Just a collection of poems I've written lately.
In chronological order from oldest to newest.
You are, of course, under no obligation to read all of them.
I understand that this post is pretty darn long.
I won't be offended if you don't read them/all of them. :)
Alone By Myself
I told you I was broken
I showed you all these scars
I thought that I could trust you
So I lay there in your arms
When they said you'd said those ugly things
You all heard my smile shatter
I listened to the ones I'd known longer
And the lies I believed got fatter
I now think I was searching
For a reason to run and get out
But when I finally found the truth
I got lost in confusion and doubt
Now once again I'm broken
And I have yet more scars
I know now I can trust you
But someone else is in your arms
My Guardian Angels
We were both young when we each started to fall
Neither in shape to help the other along
Desperately struggling just to move at a crawl
But still you became my safety net
You, my faithful friend,
You kept me from wondering
I didn't know what to think when we first met
How could I have known I would so need you?
Confronting my pain at last became possible
At the moment you let me cry there
You, my honest friend,
You kept me from wondering
We had known each other a mere few months
Though those months may have seemed like years
Being yours made me feel valued and loved
Your friendship helps me remember
You, my open friend,
You kept me from wondering
I never dared dream we would be such good friends
How could those fools throw your trust away?

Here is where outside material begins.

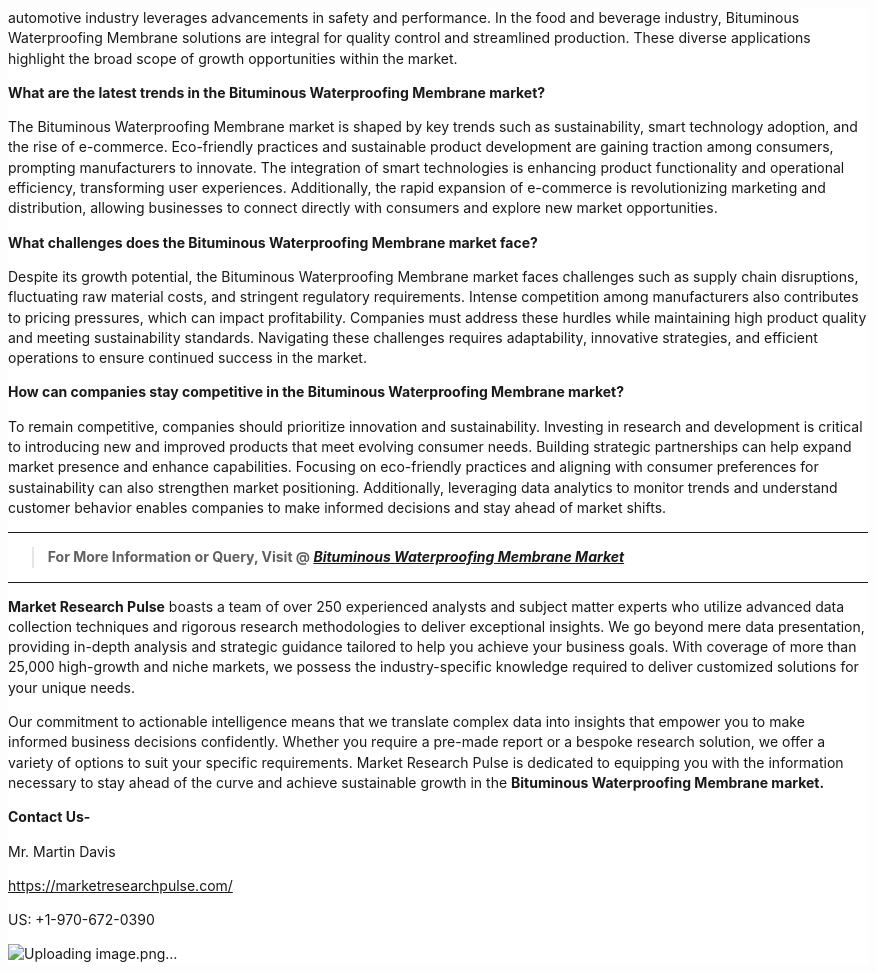 automotive industry leverages advancements in safety and performance. In the food and beverage industry, Bituminous Waterproofing Membrane solutions are integral for quality control and streamlined production. These diverse applications highlight the broad scope of growth opportunities within the market.</p><p><strong>What are the latest trends in the Bituminous Waterproofing Membrane market?</strong></p><p>The Bituminous Waterproofing Membrane market is shaped by key trends such as sustainability, smart technology adoption, and the rise of e-commerce. Eco-friendly practices and sustainable product development are gaining traction among consumers, prompting manufacturers to innovate. The integration of smart technologies is enhancing product functionality and operational efficiency, transforming user experiences. Additionally, the rapid expansion of e-commerce is revolutionizing marketing and distribution, allowing businesses to connect directly with consumers and explore new market opportunities.</p><p><strong>What challenges does the Bituminous Waterproofing Membrane market face?</strong></p><p>Despite its growth potential, the Bituminous Waterproofing Membrane market faces challenges such as supply chain disruptions, fluctuating raw material costs, and stringent regulatory requirements. Intense competition among manufacturers also contributes to pricing pressures, which can impact profitability. Companies must address these hurdles while maintaining high product quality and meeting sustainability standards. Navigating these challenges requires adaptability, innovative strategies, and efficient operations to ensure continued success in the market.</p><p><strong>How can companies stay competitive in the Bituminous Waterproofing Membrane market?</strong></p><p>To remain competitive, companies should prioritize innovation and sustainability. Investing in research and development is critical to introducing new and improved products that meet evolving consumer needs. Building strategic partnerships can help expand market presence and enhance capabilities. Focusing on eco-friendly practices and aligning with consumer preferences for sustainability can also strengthen market positioning. Additionally, leveraging data analytics to monitor trends and understand customer behavior enables companies to make informed decisions and stay ahead of market shifts.</p><hr /><blockquote><p><strong>For More Information or Query, Visit @&nbsp;<em><a href="https://marketresearchpulse.com/report/112739/bituminous-waterproofing-membrane-market?utm_source=Linkedin&utm_medium=0117">Bituminous Waterproofing Membrane Market</a></em></strong></p></blockquote><hr /><p><strong>Market Research Pulse</strong> boasts a team of over 250 experienced analysts and subject matter experts who utilize advanced data collection techniques and rigorous research methodologies to deliver exceptional insights. We go beyond mere data presentation, providing in-depth analysis and strategic guidance tailored to help you achieve your business goals. With coverage of more than 25,000 high-growth and niche markets, we possess the industry-specific knowledge required to deliver customized solutions for your unique needs.</p><p>Our commitment to actionable intelligence means that we translate complex data into insights that empower you to make informed business decisions confidently. Whether you require a pre-made report or a bespoke research solution, we offer a variety of options to suit your specific requirements. Market Research Pulse is dedicated to equipping you with the information necessary to stay ahead of the curve and achieve sustainable growth in the <strong>Bituminous Waterproofing Membrane market.</strong></p><p><strong>Contact Us-</strong></p><p>Mr. Martin Davis</p><p>https://marketresearchpulse.com/</p><p>US: +1-970-672-0390</p>
![Uploading image.png…]()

I pray the rumors prove to have an ounce of truth
While the thought exists, I will hope
Because you, my newest friend,
You are keeping me from wondering
Sweet Drops of Rain
I'm sitting on the counter
Staring across the room.
The cabinet is mocking me
As hurtful words bounce around in my head.
I am alone and unwanted.
They'd be happier without me.
The cabinet is tempting me
With bitter liquids and bland candies
To make me close my eyes and
Forever sleep.
My thoughts are interrupted by the phone.
I choose to pick it up,
And I have my last conversation.
But before disconnection,
I hear three miraculous words:
"I love you."
. . .
The cabinet is daring me.
I tear my eyes away
And fly through the front door.
My feel slam on the pavement as I run.
I refuse to be tempted.
I refuse to be mocked.
Someone finds value in me.
The sky rips open,
And my tears of hope are mingled with
Sweet drops of rain.
9/12
The clock reads nine eleven,
And I am reminded of that fateful day
When a country finally bonded together
As we realized the horror we've been spared,
Horrors the rest of the world is used to.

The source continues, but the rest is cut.